I haven't done anything meaningful yet on this problem because I have no idea how I should start.
Thank you in advance!
By geometry:
$(\cos a,\sin a),(\cos b,\sin b),(\cos c,\sin c)$ are three unit vectors which sum to zero.
Then they must be the vertices of an equilateral triangle inscribed in the trigonometric circle, at angles $$k\frac{2\pi}3+\phi$$ for $k=0,1,2$.
Obviously,
$$\tan\left(3\left(k\frac{2\pi}3+\phi\right)\right)=\tan3\phi$$ for all $k$.

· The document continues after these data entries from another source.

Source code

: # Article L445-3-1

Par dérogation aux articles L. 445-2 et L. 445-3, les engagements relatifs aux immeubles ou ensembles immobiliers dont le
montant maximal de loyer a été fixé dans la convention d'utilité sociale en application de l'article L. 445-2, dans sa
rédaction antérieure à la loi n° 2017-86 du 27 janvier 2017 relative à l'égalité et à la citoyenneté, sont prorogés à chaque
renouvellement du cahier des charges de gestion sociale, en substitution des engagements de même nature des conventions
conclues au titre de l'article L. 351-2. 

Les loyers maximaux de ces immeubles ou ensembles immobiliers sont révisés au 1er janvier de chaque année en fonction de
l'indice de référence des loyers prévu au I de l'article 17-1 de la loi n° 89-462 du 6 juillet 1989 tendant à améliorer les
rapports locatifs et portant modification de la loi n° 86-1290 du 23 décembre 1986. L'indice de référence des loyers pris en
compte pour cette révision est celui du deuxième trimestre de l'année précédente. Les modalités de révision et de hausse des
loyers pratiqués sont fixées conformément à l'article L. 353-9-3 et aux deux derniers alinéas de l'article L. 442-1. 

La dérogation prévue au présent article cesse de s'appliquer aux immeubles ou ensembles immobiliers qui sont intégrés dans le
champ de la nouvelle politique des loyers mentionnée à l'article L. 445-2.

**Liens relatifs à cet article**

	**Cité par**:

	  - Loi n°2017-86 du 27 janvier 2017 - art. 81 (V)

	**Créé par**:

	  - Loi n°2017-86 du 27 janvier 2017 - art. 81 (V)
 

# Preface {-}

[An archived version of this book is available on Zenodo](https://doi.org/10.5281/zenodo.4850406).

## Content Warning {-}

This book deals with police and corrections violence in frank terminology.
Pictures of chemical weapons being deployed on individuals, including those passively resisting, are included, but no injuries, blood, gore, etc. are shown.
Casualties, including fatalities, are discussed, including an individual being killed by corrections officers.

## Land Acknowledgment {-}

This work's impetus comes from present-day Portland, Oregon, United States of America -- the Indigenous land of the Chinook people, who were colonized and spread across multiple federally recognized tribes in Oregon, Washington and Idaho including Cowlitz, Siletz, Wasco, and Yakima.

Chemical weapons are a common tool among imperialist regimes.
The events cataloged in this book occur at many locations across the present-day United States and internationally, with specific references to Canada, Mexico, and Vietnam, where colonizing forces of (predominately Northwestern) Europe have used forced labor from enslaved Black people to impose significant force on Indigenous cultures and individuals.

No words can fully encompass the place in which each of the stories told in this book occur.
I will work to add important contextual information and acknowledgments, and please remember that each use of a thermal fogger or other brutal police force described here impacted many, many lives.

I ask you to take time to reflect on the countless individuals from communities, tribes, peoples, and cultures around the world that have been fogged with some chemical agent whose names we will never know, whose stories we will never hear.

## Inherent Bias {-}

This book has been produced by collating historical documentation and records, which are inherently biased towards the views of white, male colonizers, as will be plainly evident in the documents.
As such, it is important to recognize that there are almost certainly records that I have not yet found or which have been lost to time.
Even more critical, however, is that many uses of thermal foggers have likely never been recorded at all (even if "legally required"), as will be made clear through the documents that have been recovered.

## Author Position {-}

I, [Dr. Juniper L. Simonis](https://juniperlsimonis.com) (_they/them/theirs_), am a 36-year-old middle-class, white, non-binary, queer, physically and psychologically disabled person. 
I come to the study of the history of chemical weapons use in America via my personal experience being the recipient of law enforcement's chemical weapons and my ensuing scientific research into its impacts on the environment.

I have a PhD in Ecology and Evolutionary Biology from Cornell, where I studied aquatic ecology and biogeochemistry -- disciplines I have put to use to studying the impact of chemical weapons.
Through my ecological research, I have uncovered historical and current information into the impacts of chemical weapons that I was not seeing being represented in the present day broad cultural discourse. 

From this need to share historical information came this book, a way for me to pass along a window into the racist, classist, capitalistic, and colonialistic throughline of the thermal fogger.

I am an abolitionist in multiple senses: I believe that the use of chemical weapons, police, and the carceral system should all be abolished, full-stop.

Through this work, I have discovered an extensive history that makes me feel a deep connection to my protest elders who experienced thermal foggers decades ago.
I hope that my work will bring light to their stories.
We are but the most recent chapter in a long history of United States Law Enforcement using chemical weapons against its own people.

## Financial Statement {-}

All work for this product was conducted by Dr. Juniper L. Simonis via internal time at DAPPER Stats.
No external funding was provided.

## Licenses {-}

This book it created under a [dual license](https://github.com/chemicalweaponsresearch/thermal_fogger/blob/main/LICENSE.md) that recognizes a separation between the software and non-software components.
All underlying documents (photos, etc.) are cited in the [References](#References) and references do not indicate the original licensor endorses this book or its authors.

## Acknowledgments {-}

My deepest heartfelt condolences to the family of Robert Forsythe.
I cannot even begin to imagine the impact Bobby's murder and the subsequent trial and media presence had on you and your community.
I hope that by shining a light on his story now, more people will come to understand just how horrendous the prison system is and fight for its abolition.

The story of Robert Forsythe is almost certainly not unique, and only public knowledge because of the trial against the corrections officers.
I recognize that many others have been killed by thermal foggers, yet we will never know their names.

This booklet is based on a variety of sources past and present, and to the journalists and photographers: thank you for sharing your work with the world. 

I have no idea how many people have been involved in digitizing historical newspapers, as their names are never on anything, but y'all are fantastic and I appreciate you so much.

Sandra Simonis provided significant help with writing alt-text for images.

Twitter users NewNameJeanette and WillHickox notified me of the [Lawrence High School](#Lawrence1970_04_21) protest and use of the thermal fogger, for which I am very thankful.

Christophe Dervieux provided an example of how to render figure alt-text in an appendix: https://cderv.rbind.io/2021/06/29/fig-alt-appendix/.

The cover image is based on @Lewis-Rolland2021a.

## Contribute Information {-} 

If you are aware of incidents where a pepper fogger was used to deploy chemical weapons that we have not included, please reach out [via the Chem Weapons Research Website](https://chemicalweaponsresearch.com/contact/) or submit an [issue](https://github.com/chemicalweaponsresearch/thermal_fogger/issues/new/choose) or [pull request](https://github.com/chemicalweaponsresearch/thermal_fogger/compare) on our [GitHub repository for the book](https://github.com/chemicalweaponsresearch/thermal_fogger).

From this finding, we can derive a more analytical solution.
Combining the two initial equations, we must have
$$(\sin a+\sin b)^2+(\cos a+\cos b)^2=(-\sin c)^2+(-\cos c)^2=1$$ or after simplification $$2\sin a\sin b+2\cos a\cos b=2\cos(a-b)=-1$$ giving $$a-b=\pm\frac{2\pi}3.$$
By symmetry, this holds for $b-c$ and $c-a$ and leads us to
$$b=a\pm\frac{2\pi}3,c=a\mp\frac{2\pi}3,$$ then $$3b=3a\pm2\pi,3c=3a\mp2\pi.$$
We have
$sin(a)=-sin(b)-sin(c)$
and
$cos(a)=-cos(b)-cos(c)$
thus
$1=2+2sin(b)sin(c)+2cos(b)cos(c)$
$\implies$
$cos(b-c)=-\frac 12=cos(a-b)=cos(a-c)$
$\implies$
$b-c=\pm\frac{2\pi}{3}+2k_1\pi$
and
$a-b=\pm\frac{2\pi}{3}+2k_2\pi$
$\implies$
$\tan(3a)=\tan(3b)=\tan(3c)$.